:: Goal of the exercise ::
In the entries that follow, how many lines hold the string "True"? Give only that number.

:: Entries supplied ::
• • • •

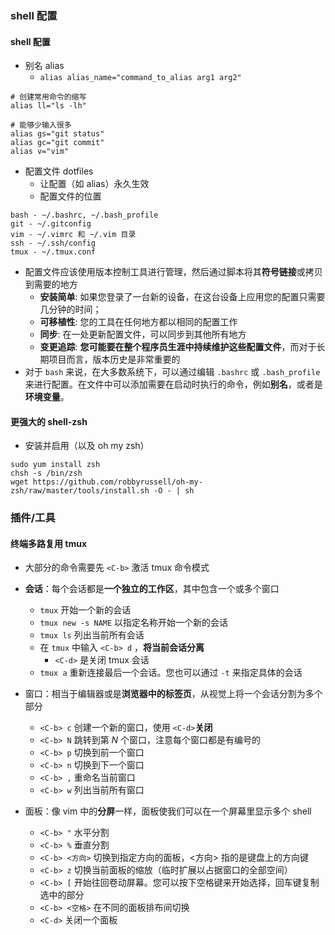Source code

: ### shell 配置

#### shell 配置

- 别名 alias
  - `alias alias_name="command_to_alias arg1 arg2"`
```shell
# 创建常用命令的缩写
alias ll="ls -lh"

# 能够少输入很多
alias gs="git status"
alias gc="git commit"
alias v="vim"
```

- 配置文件 dotfiles
  - 让配置（如 alias）永久生效
  - 配置文件的位置
```shell
bash - ~/.bashrc, ~/.bash_profile
git - ~/.gitconfig
vim - ~/.vimrc 和 ~/.vim 目录
ssh - ~/.ssh/config
tmux - ~/.tmux.conf
```

- 配置文件应该使用版本控制工具进行管理，然后通过脚本将其**符号链接**或拷贝到需要的地方
  - **安装简单**: 如果您登录了一台新的设备，在这台设备上应用您的配置只需要几分钟的时间；
  - **可移植性**: 您的工具在任何地方都以相同的配置工作
  - **同步**: 在一处更新配置文件，可以同步到其他所有地方
  - **变更追踪**: **您可能要在整个程序员生涯中持续维护这些配置文件**，而对于长期项目而言，版本历史是非常重要的
- 对于 `bash` 来说，在大多数系统下，可以通过编辑 `.bashrc` 或 `.bash_profile` 来进行配置。在文件中可以添加需要在启动时执行的命令，例如**别名**，或者是**环境变量**。

#### 更强大的 shell-zsh

- 安装并启用（以及 oh my zsh）
```shell
sudo yum install zsh
chsh -s /bin/zsh
wget https://github.com/robbyrussell/oh-my-zsh/raw/master/tools/install.sh -O - | sh
```


### 插件/工具

#### 终端多路复用 tmux

- 大部分的命令需要先 `<C-b>` 激活 tmux 命令模式

- **会话**：每个会话都是**一个独立的工作区**，其中包含一个或多个窗口
  - `tmux` 开始一个新的会话
  - `tmux new -s NAME` 以指定名称开始一个新的会话
  - `tmux ls` 列出当前所有会话
  - 在 `tmux` 中输入 `<C-b> d` ，**将当前会话分离**
    - `<C-d>` 是关闭 tmux 会话
  - `tmux a` 重新连接最后一个会话。您也可以通过 `-t` 来指定具体的会话

- 窗口：相当于编辑器或是**浏览器中的标签页**，从视觉上将一个会话分割为多个部分
  - `<C-b> c` 创建一个新的窗口，使用 `<C-d>`**关闭**
  - `<C-b> N` 跳转到第 *N* 个窗口，注意每个窗口都是有编号的
  - `<C-b> p` 切换到前一个窗口
  - `<C-b> n` 切换到下一个窗口
  - `<C-b> ,` 重命名当前窗口
  - `<C-b> w` 列出当前所有窗口

- 面板：像 vim 中的**分屏**一样，面板使我们可以在一个屏幕里显示多个 shell
  - `<C-b> "` 水平分割
  - `<C-b> %` 垂直分割
  - `<C-b> <方向>` 切换到指定方向的面板，<方向> 指的是键盘上的方向键
  - `<C-b> z` 切换当前面板的缩放（临时扩展以占据窗口的全部空间）
  - `<C-b> [` 开始往回卷动屏幕。您可以按下空格键来开始选择，回车键复制选中的部分
  - `<C-b> <空格>` 在不同的面板排布间切换
  - `<C-d>` 关闭一个面板
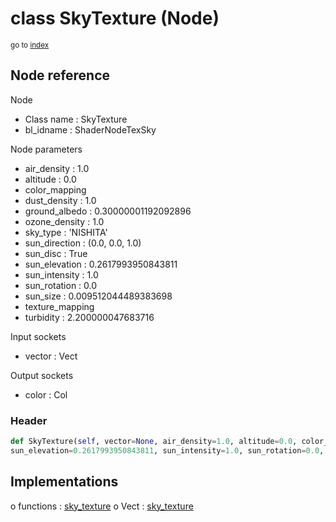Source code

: # class SkyTexture (Node)

<sub>go to [index](/docs/index.md)</sub>

## Node reference

Node
 - Class name : SkyTexture
 - bl_idname : ShaderNodeTexSky

Node parameters
 - air_density : 1.0
 - altitude : 0.0
 - color_mapping
 - dust_density : 1.0
 - ground_albedo : 0.30000001192092896
 - ozone_density : 1.0
 - sky_type : 'NISHITA'
 - sun_direction : (0.0, 0.0, 1.0)
 - sun_disc : True
 - sun_elevation : 0.2617993950843811
 - sun_intensity : 1.0
 - sun_rotation : 0.0
 - sun_size : 0.009512044489383698
 - texture_mapping
 - turbidity : 2.200000047683716

Input sockets
 - vector : Vect

Output sockets
 - color : Col

### Header

``` python
def SkyTexture(self, vector=None, air_density=1.0, altitude=0.0, color_mapping=None, dust_density=1.0, ground_albedo=0.30000001192092896, ozone_density=1.0, sky_type='NISHITA', sun_direction=(0.0, 0.0, 1.0), sun_disc=True,
sun_elevation=0.2617993950843811, sun_intensity=1.0, sun_rotation=0.0, sun_size=0.009512044489383698, texture_mapping=None, turbidity=2.200000047683716, node_label=None, node_color=None):
```

## Implementations

o functions : [sky_texture](/docs/Shader_classes/sky_texture.md)
o Vect : [sky_texture](/docs/Shader_classes/Vect.md#sky_texture)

• • • •

:: Result of the task ::
2